§ Your instructions: Your answer should consist only of the lines from the line containing "- **Function**: User" through the last line below, each repeated exactly.

Data entries:

§

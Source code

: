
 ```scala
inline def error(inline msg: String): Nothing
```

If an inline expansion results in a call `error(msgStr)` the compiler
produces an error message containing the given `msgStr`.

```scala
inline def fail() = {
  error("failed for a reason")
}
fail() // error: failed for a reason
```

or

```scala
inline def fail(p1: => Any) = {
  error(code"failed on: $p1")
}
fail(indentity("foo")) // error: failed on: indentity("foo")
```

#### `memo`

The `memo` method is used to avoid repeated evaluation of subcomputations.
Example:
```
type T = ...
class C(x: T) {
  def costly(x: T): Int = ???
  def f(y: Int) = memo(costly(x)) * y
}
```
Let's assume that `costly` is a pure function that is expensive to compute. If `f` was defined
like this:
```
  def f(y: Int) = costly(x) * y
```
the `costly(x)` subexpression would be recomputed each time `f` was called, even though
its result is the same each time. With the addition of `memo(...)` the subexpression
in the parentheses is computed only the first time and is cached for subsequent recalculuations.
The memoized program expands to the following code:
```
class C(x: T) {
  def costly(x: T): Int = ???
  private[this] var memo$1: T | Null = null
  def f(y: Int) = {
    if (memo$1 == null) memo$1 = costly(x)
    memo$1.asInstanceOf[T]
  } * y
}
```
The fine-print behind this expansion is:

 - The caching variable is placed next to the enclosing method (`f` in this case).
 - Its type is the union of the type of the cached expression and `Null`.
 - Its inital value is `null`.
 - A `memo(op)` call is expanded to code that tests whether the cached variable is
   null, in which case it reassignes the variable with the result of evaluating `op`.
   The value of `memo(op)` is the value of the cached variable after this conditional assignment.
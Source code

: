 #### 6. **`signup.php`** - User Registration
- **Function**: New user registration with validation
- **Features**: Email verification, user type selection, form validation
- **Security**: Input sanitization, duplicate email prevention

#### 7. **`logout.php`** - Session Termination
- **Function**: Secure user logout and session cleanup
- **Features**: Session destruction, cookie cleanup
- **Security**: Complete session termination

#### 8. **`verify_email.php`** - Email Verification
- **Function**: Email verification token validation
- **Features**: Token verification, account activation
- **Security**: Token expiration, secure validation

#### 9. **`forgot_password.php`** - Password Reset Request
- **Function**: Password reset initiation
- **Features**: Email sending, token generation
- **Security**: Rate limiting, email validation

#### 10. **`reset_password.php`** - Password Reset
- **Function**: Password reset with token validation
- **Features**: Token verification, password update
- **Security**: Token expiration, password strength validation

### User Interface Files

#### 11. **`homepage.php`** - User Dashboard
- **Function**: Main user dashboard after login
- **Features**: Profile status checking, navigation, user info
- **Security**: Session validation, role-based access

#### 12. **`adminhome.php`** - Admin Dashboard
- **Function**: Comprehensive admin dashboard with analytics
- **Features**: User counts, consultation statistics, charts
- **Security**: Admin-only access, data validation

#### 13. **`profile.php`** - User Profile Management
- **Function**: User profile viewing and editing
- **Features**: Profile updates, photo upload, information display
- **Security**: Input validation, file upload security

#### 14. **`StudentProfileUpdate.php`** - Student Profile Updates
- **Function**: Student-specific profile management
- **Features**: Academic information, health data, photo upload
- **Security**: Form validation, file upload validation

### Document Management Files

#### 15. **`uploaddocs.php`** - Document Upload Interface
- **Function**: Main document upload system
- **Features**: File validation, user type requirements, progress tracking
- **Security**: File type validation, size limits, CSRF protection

§

§ Solution:
- **Function**: User profile viewing and editing
- **Features**: Profile updates, photo upload, information display
- **Security**: Input validation, file upload security

#### 14. **`StudentProfileUpdate.php`** - Student Profile Updates
- **Function**: Student-specific profile management
- **Features**: Academic information, health data, photo upload
- **Security**: Form validation, file upload validation

### Document Management Files

#### 15. **`uploaddocs.php`** - Document Upload Interface
- **Function**: Main document upload system
- **Features**: File validation, user type requirements, progress tracking
- **Security**: File type validation, size limits, CSRF protection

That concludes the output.